Saved data entries
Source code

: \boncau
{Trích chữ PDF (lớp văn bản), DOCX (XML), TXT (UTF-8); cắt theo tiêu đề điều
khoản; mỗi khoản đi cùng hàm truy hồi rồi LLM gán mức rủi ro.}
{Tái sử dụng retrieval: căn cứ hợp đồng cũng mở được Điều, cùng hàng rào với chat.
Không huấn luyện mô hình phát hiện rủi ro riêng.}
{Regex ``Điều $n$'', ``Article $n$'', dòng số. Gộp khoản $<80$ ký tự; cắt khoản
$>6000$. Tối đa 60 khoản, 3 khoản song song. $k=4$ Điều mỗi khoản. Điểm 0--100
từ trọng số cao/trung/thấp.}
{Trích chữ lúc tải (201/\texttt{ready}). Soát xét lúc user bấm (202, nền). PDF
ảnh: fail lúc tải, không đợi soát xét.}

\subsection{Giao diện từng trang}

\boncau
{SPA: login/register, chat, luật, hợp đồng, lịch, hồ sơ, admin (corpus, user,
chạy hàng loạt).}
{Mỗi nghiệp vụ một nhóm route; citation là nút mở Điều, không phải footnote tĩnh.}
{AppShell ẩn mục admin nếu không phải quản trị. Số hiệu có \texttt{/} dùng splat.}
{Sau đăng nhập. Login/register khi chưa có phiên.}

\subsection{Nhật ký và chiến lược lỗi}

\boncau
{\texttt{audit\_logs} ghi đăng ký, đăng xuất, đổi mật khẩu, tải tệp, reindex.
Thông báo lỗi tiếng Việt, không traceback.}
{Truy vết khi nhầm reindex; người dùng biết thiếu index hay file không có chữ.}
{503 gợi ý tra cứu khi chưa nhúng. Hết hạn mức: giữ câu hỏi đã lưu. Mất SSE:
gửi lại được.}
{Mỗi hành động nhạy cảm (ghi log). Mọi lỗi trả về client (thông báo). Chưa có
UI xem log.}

EXERCISE :: Return a word-for-word copy of the lines above from the one holding "(202, nền). PDF" through the one holding "ẩn mục admin", with both of them included and nothing besides.

SOLUTION BELOW ::
{Trích chữ lúc tải (201/\texttt{ready}). Soát xét lúc user bấm (202, nền). PDF
ảnh: fail lúc tải, không đợi soát xét.}

\subsection{Giao diện từng trang}

\boncau
{SPA: login/register, chat, luật, hợp đồng, lịch, hồ sơ, admin (corpus, user,
chạy hàng loạt).}
{Mỗi nghiệp vụ một nhóm route; citation là nút mở Điều, không phải footnote tĩnh.}
{AppShell ẩn mục admin nếu không phải quản trị. Số hiệu có \texttt{/} dùng splat.}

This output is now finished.